__WORK REQUIRED__: A verbatim copy of the listing is the expected output.

** Opening DATA block **

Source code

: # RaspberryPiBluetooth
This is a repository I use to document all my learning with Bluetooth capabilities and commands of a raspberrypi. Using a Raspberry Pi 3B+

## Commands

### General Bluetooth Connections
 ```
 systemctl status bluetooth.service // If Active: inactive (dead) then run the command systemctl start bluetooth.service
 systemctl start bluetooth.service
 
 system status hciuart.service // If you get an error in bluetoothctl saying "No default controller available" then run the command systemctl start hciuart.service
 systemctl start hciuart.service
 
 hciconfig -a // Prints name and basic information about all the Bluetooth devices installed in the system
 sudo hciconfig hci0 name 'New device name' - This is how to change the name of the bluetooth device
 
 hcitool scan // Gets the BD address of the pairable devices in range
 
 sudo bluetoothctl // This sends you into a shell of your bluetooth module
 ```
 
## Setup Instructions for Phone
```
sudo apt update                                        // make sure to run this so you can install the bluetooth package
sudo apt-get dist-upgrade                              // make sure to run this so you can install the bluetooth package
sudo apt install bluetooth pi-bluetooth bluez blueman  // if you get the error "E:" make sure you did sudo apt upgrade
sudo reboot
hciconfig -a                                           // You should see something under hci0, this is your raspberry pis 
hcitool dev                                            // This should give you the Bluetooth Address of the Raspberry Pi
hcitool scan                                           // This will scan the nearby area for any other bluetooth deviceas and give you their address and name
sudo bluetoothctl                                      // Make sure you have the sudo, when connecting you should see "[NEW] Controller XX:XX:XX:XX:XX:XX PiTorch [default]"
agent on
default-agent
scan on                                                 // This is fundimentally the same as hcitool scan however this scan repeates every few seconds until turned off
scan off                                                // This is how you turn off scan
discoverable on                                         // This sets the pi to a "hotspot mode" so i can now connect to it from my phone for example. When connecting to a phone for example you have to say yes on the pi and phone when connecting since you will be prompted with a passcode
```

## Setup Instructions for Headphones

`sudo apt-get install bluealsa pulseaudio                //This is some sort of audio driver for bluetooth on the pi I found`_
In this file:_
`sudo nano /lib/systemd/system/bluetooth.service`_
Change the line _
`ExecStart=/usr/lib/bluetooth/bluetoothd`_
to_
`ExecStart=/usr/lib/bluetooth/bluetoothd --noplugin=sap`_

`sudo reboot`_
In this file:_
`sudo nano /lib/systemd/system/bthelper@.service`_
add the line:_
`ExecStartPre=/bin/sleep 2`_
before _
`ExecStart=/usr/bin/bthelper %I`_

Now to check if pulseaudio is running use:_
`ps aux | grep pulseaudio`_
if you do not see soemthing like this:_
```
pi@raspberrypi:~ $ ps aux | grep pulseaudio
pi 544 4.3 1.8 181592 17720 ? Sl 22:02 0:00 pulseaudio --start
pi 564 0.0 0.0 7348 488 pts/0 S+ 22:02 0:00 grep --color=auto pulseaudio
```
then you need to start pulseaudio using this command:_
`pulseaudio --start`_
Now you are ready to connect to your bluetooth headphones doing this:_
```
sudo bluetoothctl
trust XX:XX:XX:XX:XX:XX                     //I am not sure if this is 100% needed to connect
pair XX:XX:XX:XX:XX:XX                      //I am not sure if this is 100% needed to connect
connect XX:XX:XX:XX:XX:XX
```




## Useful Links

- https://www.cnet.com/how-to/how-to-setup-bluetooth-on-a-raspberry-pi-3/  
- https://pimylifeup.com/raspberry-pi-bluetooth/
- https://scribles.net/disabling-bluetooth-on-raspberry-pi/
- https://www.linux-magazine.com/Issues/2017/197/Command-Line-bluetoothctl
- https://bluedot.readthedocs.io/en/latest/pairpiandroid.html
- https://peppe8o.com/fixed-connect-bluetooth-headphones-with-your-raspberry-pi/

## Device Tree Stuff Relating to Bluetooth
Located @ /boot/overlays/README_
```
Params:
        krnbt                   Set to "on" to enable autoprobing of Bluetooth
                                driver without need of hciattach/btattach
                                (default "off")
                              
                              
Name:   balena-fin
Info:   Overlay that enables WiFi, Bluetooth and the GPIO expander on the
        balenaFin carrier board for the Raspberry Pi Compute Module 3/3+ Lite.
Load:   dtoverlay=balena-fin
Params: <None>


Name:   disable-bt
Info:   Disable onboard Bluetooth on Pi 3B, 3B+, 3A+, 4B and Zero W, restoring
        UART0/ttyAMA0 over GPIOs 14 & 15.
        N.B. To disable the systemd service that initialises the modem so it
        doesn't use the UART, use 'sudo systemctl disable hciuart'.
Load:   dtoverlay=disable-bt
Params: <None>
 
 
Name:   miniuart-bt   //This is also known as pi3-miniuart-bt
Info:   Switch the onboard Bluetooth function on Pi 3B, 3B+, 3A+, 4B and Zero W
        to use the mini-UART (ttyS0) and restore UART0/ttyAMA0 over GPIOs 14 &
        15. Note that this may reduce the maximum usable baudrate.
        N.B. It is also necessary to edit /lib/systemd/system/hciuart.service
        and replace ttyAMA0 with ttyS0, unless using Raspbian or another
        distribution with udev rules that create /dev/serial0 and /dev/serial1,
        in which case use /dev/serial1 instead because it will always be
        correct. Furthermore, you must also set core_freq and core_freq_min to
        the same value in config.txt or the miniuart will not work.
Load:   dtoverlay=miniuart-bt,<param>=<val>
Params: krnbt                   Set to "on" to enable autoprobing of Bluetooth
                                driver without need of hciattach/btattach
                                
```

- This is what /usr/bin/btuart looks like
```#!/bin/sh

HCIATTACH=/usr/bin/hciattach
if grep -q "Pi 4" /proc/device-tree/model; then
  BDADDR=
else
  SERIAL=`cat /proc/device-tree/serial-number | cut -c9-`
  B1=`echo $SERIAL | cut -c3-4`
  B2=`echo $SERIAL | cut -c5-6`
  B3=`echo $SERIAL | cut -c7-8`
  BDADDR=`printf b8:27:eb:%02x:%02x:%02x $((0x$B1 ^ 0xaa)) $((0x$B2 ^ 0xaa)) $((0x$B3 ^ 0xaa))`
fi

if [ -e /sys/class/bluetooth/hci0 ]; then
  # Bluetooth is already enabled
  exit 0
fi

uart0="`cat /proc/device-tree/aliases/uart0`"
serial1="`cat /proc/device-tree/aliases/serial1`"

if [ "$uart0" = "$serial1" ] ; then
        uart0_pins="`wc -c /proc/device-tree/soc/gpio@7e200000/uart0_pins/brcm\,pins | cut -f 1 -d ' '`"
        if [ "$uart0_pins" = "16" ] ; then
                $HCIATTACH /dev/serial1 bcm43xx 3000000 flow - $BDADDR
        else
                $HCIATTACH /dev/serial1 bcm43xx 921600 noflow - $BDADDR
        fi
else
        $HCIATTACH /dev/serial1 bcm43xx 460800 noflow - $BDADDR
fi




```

** Closing DATA block **

__ANSWER AREA__:
Source code

: # RaspberryPiBluetooth
This is a repository I use to document all my learning with Bluetooth capabilities and commands of a raspberrypi. Using a Raspberry Pi 3B+

## Commands

### General Bluetooth Connections
 ```
 systemctl status bluetooth.service // If Active: inactive (dead) then run the command systemctl start bluetooth.service
 systemctl start bluetooth.service
 
 system status hciuart.service // If you get an error in bluetoothctl saying "No default controller available" then run the command systemctl start hciuart.service
 systemctl start hciuart.service
 
 hciconfig -a // Prints name and basic information about all the Bluetooth devices installed in the system
 sudo hciconfig hci0 name 'New device name' - This is how to change the name of the bluetooth device
 
 hcitool scan // Gets the BD address of the pairable devices in range
 
 sudo bluetoothctl // This sends you into a shell of your bluetooth module
 ```
 
## Setup Instructions for Phone
```
sudo apt update                                        // make sure to run this so you can install the bluetooth package
sudo apt-get dist-upgrade                              // make sure to run this so you can install the bluetooth package
sudo apt install bluetooth pi-bluetooth bluez blueman  // if you get the error "E:" make sure you did sudo apt upgrade
sudo reboot
hciconfig -a                                           // You should see something under hci0, this is your raspberry pis 
hcitool dev                                            // This should give you the Bluetooth Address of the Raspberry Pi
hcitool scan                                           // This will scan the nearby area for any other bluetooth deviceas and give you their address and name
sudo bluetoothctl                                      // Make sure you have the sudo, when connecting you should see "[NEW] Controller XX:XX:XX:XX:XX:XX PiTorch [default]"
agent on
default-agent
scan on                                                 // This is fundimentally the same as hcitool scan however this scan repeates every few seconds until turned off
scan off                                                // This is how you turn off scan
discoverable on                                         // This sets the pi to a "hotspot mode" so i can now connect to it from my phone for example. When connecting to a phone for example you have to say yes on the pi and phone when connecting since you will be prompted with a passcode
```

## Setup Instructions for Headphones

`sudo apt-get install bluealsa pulseaudio                //This is some sort of audio driver for bluetooth on the pi I found`_
In this file:_
`sudo nano /lib/systemd/system/bluetooth.service`_
Change the line _
`ExecStart=/usr/lib/bluetooth/bluetoothd`_
to_
`ExecStart=/usr/lib/bluetooth/bluetoothd --noplugin=sap`_

`sudo reboot`_
In this file:_
`sudo nano /lib/systemd/system/bthelper@.service`_
add the line:_
`ExecStartPre=/bin/sleep 2`_
before _
`ExecStart=/usr/bin/bthelper %I`_

Now to check if pulseaudio is running use:_
`ps aux | grep pulseaudio`_
if you do not see soemthing like this:_
```
pi@raspberrypi:~ $ ps aux | grep pulseaudio
pi 544 4.3 1.8 181592 17720 ? Sl 22:02 0:00 pulseaudio --start
pi 564 0.0 0.0 7348 488 pts/0 S+ 22:02 0:00 grep --color=auto pulseaudio
```
then you need to start pulseaudio using this command:_
`pulseaudio --start`_
Now you are ready to connect to your bluetooth headphones doing this:_
```
sudo bluetoothctl
trust XX:XX:XX:XX:XX:XX                     //I am not sure if this is 100% needed to connect
pair XX:XX:XX:XX:XX:XX                      //I am not sure if this is 100% needed to connect
connect XX:XX:XX:XX:XX:XX
```




## Useful Links

- https://www.cnet.com/how-to/how-to-setup-bluetooth-on-a-raspberry-pi-3/  
- https://pimylifeup.com/raspberry-pi-bluetooth/
- https://scribles.net/disabling-bluetooth-on-raspberry-pi/
- https://www.linux-magazine.com/Issues/2017/197/Command-Line-bluetoothctl
- https://bluedot.readthedocs.io/en/latest/pairpiandroid.html
- https://peppe8o.com/fixed-connect-bluetooth-headphones-with-your-raspberry-pi/

## Device Tree Stuff Relating to Bluetooth
Located @ /boot/overlays/README_
```
Params:
        krnbt                   Set to "on" to enable autoprobing of Bluetooth
                                driver without need of hciattach/btattach
                                (default "off")
                              
                              
Name:   balena-fin
Info:   Overlay that enables WiFi, Bluetooth and the GPIO expander on the
        balenaFin carrier board for the Raspberry Pi Compute Module 3/3+ Lite.
Load:   dtoverlay=balena-fin
Params: <None>


Name:   disable-bt
Info:   Disable onboard Bluetooth on Pi 3B, 3B+, 3A+, 4B and Zero W, restoring
        UART0/ttyAMA0 over GPIOs 14 & 15.
        N.B. To disable the systemd service that initialises the modem so it
        doesn't use the UART, use 'sudo systemctl disable hciuart'.
Load:   dtoverlay=disable-bt
Params: <None>
 
 
Name:   miniuart-bt   //This is also known as pi3-miniuart-bt
Info:   Switch the onboard Bluetooth function on Pi 3B, 3B+, 3A+, 4B and Zero W
        to use the mini-UART (ttyS0) and restore UART0/ttyAMA0 over GPIOs 14 &
        15. Note that this may reduce the maximum usable baudrate.
        N.B. It is also necessary to edit /lib/systemd/system/hciuart.service
        and replace ttyAMA0 with ttyS0, unless using Raspbian or another
        distribution with udev rules that create /dev/serial0 and /dev/serial1,
        in which case use /dev/serial1 instead because it will always be
        correct. Furthermore, you must also set core_freq and core_freq_min to
        the same value in config.txt or the miniuart will not work.
Load:   dtoverlay=miniuart-bt,<param>=<val>
Params: krnbt                   Set to "on" to enable autoprobing of Bluetooth
                                driver without need of hciattach/btattach
                                
```

- This is what /usr/bin/btuart looks like
```#!/bin/sh

HCIATTACH=/usr/bin/hciattach
if grep -q "Pi 4" /proc/device-tree/model; then
  BDADDR=
else
  SERIAL=`cat /proc/device-tree/serial-number | cut -c9-`
  B1=`echo $SERIAL | cut -c3-4`
  B2=`echo $SERIAL | cut -c5-6`
  B3=`echo $SERIAL | cut -c7-8`
  BDADDR=`printf b8:27:eb:%02x:%02x:%02x $((0x$B1 ^ 0xaa)) $((0x$B2 ^ 0xaa)) $((0x$B3 ^ 0xaa))`
fi

if [ -e /sys/class/bluetooth/hci0 ]; then
  # Bluetooth is already enabled
  exit 0
fi

uart0="`cat /proc/device-tree/aliases/uart0`"
serial1="`cat /proc/device-tree/aliases/serial1`"

if [ "$uart0" = "$serial1" ] ; then
        uart0_pins="`wc -c /proc/device-tree/soc/gpio@7e200000/uart0_pins/brcm\,pins | cut -f 1 -d ' '`"
        if [ "$uart0_pins" = "16" ] ; then
                $HCIATTACH /dev/serial1 bcm43xx 3000000 flow - $BDADDR
        else
                $HCIATTACH /dev/serial1 bcm43xx 921600 noflow - $BDADDR
        fi
else
        $HCIATTACH /dev/serial1 bcm43xx 460800 noflow - $BDADDR
fi




```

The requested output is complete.